Q2. In a photoelectric experiment two I–V curves are recorded for the same metal using monochromatic light of the same frequency (above threshold). Curve (ii) corresponds to a higher light intensity than (i). The measured graphs show that both curves have the same stopping potential $V_0$ , while the saturation current for (ii) is larger than for (i). Which statement best explains these observations?

(A)

The stopping potential depends only on frequency; the larger saturation current for (ii) indicates higher photon flux (more electrons emitted per second).

(B)

The stopping potential is independent of intensity because photons in (ii) lose momentum upon emission; the saturation current is independent of photon flux.

(C)

Larger intensity in (ii) increases energy per photon causing higher kinetic energy of ejected electrons, so stopping potential should increase.

(D)

Higher intensity reduces the work function due to surface heating; hence saturation current increases but stopping potential decreases.

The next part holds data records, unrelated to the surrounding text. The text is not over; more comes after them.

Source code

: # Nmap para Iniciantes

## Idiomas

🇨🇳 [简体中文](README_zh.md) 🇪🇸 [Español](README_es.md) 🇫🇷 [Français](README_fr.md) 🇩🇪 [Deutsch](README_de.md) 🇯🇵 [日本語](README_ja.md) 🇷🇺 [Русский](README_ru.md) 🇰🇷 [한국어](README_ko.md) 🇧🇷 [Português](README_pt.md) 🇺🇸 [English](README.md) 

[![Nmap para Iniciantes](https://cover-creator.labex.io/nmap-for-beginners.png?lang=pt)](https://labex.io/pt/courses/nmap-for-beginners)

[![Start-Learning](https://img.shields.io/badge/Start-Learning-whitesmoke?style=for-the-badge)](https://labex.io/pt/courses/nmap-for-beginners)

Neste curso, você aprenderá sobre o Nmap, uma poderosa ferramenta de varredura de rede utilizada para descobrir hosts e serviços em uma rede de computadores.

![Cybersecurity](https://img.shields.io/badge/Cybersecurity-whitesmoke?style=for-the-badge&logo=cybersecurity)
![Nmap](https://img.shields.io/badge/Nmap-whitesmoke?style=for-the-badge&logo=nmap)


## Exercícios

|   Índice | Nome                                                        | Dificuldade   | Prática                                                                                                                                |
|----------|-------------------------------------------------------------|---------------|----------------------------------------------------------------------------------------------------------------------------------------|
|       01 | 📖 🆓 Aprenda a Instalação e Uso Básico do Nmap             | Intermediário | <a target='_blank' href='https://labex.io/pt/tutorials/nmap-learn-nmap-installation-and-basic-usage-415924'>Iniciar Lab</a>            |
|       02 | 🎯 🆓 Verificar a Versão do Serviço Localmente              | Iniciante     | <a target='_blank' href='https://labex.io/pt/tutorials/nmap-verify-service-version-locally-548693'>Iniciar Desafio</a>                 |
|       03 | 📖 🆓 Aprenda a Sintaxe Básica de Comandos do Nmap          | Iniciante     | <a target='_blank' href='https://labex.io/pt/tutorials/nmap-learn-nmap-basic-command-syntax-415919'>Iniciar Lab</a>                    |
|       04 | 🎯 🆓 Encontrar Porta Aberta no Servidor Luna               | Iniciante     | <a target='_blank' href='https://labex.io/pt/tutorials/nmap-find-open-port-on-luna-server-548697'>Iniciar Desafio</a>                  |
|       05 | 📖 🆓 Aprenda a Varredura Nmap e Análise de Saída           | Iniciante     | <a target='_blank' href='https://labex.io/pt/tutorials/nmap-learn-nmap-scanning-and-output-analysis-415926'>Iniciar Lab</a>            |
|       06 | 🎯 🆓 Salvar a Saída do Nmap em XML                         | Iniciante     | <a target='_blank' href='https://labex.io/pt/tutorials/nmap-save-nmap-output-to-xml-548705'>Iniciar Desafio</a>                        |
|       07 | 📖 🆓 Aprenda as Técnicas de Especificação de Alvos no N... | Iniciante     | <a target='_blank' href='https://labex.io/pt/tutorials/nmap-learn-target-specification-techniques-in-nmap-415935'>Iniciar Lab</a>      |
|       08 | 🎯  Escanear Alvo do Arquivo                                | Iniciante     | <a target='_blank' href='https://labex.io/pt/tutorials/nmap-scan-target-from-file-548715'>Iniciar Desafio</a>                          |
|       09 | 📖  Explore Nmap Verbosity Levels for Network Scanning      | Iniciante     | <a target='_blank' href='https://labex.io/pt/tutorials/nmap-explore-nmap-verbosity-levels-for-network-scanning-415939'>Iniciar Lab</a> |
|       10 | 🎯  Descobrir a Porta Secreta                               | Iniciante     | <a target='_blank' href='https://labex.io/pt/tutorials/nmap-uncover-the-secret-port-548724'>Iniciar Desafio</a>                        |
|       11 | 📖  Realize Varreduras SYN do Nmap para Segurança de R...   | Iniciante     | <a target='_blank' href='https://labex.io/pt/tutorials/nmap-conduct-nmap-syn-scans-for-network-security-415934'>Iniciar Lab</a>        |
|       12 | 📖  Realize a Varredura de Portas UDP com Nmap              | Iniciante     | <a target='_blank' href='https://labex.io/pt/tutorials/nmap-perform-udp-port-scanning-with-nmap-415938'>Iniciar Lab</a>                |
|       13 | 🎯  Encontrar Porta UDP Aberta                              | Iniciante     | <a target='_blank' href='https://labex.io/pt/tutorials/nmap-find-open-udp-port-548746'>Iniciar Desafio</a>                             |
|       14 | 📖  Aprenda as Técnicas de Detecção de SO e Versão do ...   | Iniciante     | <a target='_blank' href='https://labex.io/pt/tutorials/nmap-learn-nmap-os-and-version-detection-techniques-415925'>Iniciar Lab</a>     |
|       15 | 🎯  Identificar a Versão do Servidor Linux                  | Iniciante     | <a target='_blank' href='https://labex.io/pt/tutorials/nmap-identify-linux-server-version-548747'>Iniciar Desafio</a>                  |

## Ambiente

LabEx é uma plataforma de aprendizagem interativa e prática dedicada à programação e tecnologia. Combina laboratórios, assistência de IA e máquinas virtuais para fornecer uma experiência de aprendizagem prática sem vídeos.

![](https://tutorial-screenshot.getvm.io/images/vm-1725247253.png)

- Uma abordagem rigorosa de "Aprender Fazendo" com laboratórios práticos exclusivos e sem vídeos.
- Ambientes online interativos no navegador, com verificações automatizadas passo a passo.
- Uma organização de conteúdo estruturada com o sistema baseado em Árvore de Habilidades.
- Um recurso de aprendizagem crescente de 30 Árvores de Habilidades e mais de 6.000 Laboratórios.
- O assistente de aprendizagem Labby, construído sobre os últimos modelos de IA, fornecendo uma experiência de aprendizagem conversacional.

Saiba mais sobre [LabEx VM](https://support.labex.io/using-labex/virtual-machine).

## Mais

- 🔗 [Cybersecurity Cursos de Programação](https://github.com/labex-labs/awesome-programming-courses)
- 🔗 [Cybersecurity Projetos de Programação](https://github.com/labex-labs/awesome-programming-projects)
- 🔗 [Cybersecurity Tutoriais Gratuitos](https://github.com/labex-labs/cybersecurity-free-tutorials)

Q3. An X‑ray photon of wavelength $\lambda=0.050\ \text{nm}$ is Compton‑scattered by a free electron. If the scattering angle is $90^\circ$ , the wavelength of the scattered photon is most nearly (take $\lambda_C=\dfrac{h}{mc}=2.426\times10^{-12}\ \text{m}$ ):

(A)

$0.0476\ \text{nm}$

(B)

$0.0500\ \text{nm}$

(C)

$0.0548\ \text{nm}$

(D)

$0.0524\ \text{nm}$

Q4. Assertion (A): Using the non‑relativistic de Broglie relation $\lambda_e=\dfrac{h}{\sqrt{2mE}}$ for an electron and the photon wavelength $\lambda_\gamma=\dfrac{hc}{E}$ for a photon, equating $\lambda_e=\lambda_\gamma$ (electron and photon having the same energy $E$ ) yields $E=2mc^2$ .
Reason (R): The result $E=2mc^2$ is physically unacceptable because at energies comparable to $mc^2$ the electron is relativistic, so the non‑relativistic expression for $\lambda_e$ used in the derivation is invalid.

(A)

Both A and R are true and R is the correct explanation of A.

(B)

Both A and R are true but R is not the correct explanation of A.

(C)

A is true but R is false.

(D)

A is false but R is true.

Q5. In an electron diffraction experiment electrons are accelerated from rest through a potential $V$ and scattered by crystal planes with interplanar spacing $d=0.21\ \text{nm}$ . A first‑order ( $n=1$ ) Bragg peak is observed at angle $\theta=30^\circ$ satisfying $2d\sin\theta=n\lambda$ . Using $\lambda=\dfrac{h}{\sqrt{2meV}}$ , the accelerating potential $V$ (in volts) required is most nearly:

(A)

$10\ \text{V}$

(B)

$100\ \text{V}$

(C)

$34\ \text{V}$

(D)

$240\ \text{V}$

Q6. Assertion (A): For monochromatic light of frequency above threshold incident on a metal, increasing the intensity increases the saturation photocurrent but does not change the stopping potential.
Reason (R): The stopping potential depends only on photon frequency because the maximum kinetic energy of emitted electrons is $K_{\max}=h\nu-\phi$ , independent of the number of incident photons.

(A)

Both A and R are true and R is the correct explanation of A.

(B)

Both A and R are true but R is not the correct explanation of A.

(C)

A is true but R is false.

(D)

A is false but R is true.

Q7. A photon of wavelength $500\ \text{nm}$ and an electron accelerated through $100\ \text{V}$ are compared. Using $p_\gamma=\dfrac{h}{\lambda}$ for the photon and $p_e=\sqrt{2meV}$ for the electron, which statement is closest to the correct comparison of magnitudes?

(A)

$p_\gamma$ is larger than $p_e$ by about $4\times10^{3}$ .

(B)

$p_e$ and $p_\gamma$ are of the same order of magnitude.

(C)

$p_e$ is larger than $p_\gamma$ by about $4\times10^{6}$ .

(D)

$p_e$ is larger than $p_\gamma$ by about $4.1\times10^{3}$ .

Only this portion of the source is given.